[Opening Data section]

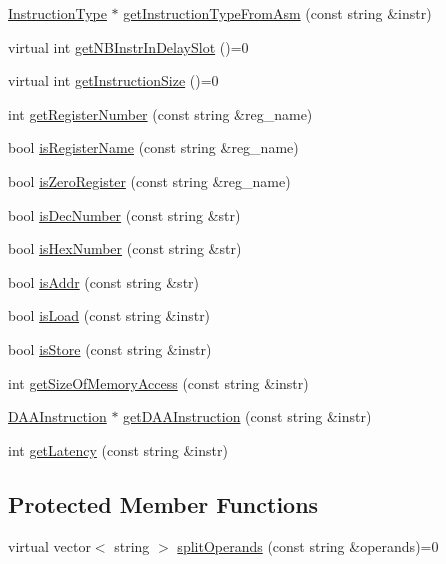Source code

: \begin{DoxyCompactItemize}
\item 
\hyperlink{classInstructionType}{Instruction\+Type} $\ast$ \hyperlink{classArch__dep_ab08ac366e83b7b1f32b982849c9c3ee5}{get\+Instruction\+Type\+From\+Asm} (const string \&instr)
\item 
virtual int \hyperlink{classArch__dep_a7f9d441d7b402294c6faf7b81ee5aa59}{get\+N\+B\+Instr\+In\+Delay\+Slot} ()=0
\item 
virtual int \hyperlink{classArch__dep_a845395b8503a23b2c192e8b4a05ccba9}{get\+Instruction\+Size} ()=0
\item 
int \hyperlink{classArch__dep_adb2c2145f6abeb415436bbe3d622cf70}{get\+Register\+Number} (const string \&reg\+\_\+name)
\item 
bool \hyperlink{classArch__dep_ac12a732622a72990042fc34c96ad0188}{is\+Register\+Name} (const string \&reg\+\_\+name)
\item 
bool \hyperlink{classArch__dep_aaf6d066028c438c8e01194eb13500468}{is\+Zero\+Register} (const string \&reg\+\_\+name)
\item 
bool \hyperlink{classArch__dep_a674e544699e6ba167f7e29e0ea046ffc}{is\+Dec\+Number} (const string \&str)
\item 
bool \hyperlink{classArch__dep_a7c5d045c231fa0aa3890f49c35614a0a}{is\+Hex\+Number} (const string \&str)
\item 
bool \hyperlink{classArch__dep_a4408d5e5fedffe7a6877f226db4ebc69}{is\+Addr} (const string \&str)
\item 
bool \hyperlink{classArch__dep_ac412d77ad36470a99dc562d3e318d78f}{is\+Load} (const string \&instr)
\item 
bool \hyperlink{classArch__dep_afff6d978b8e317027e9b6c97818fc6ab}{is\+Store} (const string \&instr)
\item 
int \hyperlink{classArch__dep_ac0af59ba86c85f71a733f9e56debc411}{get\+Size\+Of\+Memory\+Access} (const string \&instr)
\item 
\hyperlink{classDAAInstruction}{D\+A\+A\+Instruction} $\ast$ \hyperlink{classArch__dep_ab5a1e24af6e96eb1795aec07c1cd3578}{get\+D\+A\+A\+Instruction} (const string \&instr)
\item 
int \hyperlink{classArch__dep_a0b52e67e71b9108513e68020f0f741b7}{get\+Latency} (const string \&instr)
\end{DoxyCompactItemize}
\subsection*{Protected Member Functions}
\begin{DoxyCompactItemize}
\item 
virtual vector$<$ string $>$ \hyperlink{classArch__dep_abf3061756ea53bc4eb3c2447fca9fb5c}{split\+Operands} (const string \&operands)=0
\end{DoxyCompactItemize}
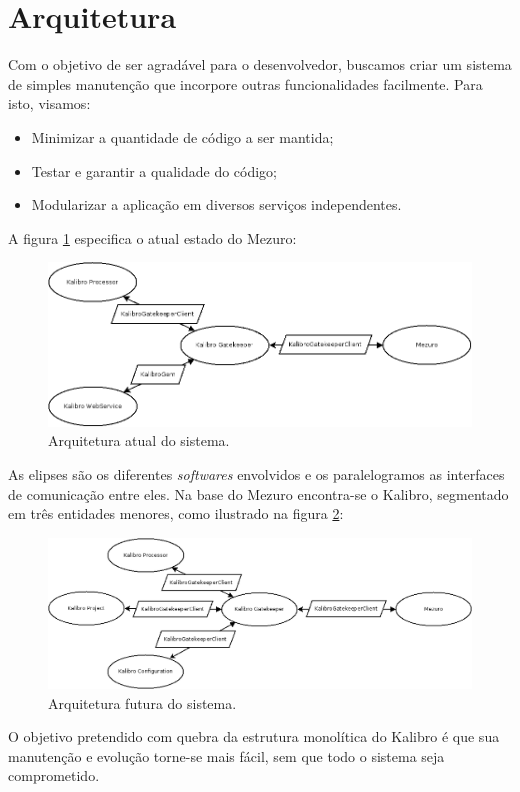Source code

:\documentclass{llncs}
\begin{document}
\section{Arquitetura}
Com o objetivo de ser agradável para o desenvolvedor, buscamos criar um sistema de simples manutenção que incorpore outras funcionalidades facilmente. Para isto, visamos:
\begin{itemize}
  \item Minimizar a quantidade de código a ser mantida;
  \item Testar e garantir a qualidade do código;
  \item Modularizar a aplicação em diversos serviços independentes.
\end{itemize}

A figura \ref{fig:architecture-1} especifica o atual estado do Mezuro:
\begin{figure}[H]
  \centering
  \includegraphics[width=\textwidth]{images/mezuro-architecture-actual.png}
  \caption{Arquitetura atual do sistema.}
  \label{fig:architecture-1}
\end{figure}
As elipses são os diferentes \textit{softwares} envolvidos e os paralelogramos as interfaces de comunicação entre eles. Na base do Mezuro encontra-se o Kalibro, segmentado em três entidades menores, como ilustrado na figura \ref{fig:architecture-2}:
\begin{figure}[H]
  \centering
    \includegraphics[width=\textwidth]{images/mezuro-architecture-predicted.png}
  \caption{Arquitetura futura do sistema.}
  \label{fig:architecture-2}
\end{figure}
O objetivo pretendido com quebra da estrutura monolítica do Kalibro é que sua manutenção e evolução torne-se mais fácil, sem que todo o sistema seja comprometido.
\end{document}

[Closing Data section]

Instructions for the task.
Search the data for the string "DoxyCompactItemize" and copy each line where it appears.

Written response.
: \begin{DoxyCompactItemize}
\end{DoxyCompactItemize}
\begin{DoxyCompactItemize}
\end{DoxyCompactItemize}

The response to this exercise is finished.